Range interface for std.serialization (page 3) - D Programming Language Discussion Forum

Forums

New users
- Learn
Community
- General
- Announce
Improvements
- DIP Ideas
- DIP Devel.
Ecosystem
- GDC
- LDC
- Debuggers
- IDEs
- DWT
Development
- Internals
- Issues
- Beta
- DMD
- Phobos
- Druntime
- Study
Turkish
- Genel
- Duyuru

Index » General » Range interface for std.serialization (page 3)

August 23, 2013

Re: Range interface for std.serialization

Posted by Tyler Jameson Little
in reply to Dicebot

Tyler Jameson Little

Posted in reply to Dicebot

On Thursday, 22 August 2013 at 14:48:57 UTC, Dicebot wrote:
> On Thursday, 22 August 2013 at 03:13:46 UTC, Tyler Jameson Little wrote:
>> On Wednesday, 21 August 2013 at 20:21:49 UTC, Dicebot wrote:
>>> It should be range of strings - one call to popFront should serialize one object from input object range and provide matching string buffer.
>>
>> I don't like this because it still caches the whole object into memory. In a memory-restricted application, this is unacceptable.
>
> Well, in memory-restricted applications having large object at all is unacceptable. Rationale is that you hardly ever want half-deserialized object. If environment is very restrictive, smaller objects will be used anyway (list of smaller objects).

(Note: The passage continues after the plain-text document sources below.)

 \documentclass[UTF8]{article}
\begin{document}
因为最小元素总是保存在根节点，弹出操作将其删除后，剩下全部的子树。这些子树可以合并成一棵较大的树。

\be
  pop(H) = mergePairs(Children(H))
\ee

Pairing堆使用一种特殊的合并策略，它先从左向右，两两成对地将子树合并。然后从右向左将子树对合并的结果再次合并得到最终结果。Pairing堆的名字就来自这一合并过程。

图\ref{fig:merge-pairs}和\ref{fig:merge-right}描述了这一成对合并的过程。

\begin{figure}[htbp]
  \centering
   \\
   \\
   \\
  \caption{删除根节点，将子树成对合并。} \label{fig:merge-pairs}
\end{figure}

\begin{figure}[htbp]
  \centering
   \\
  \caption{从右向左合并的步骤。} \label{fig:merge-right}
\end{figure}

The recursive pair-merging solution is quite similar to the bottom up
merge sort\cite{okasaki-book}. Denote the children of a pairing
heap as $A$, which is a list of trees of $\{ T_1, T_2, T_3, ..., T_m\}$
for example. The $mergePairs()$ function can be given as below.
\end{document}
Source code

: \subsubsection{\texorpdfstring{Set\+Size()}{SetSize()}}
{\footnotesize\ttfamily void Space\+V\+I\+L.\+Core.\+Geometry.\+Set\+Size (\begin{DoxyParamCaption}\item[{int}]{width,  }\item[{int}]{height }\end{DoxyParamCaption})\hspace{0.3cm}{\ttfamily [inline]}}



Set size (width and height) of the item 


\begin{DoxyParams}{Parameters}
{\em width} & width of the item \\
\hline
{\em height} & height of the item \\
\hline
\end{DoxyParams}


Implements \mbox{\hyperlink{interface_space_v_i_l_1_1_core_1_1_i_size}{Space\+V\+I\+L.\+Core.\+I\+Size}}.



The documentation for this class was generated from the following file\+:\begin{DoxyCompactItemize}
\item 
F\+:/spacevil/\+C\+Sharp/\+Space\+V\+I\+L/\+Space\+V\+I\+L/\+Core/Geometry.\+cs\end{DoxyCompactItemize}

It seems you and I are trying to solve two very different problems. Perhaps if I explain my use-case, it'll make things clearer.

I have a server that serializes data from a socket, processes that data, then updates internal state and sends notifications to clients (involves serialization as well).

When new clients connect, they need all of this internal state, so the easiest way to do this is to create one large object out of all of the smaller objects:

    class Widget {
    }

    class InternalState {
        Widget[string] widgets;
        ... other data here
    }

InternalState isn't very big by itself; it just has an associative array of Widget pointers with some other rather small data. When serialized, however, this can get quite large. Since archive formats are orders of magnitude less-efficient than in-memory stores, caching the archived version of the internal state can be prohibitively expensive.

Let's say the serialized form of the internal state is 5MB, and I have 128MB available, while 50MB or so is used by the application. This leaves about 70MB, so I can only support 14 connected clients.

With a streaming serializer (per object), I'll get that 5MB down to a few hundred KB and I can support many more clients.

>> ...
>> There's no reason why the serializer can't output this in chunks
>
> Outputting on its own is not useful to discuss - in pipe model output matches input. What is the point in outputting partial chunks of serialized object if you still need to provide it as a whole to the input?

This only makes sense if you are deserializing right after serializing, which is *not* a common thing to do.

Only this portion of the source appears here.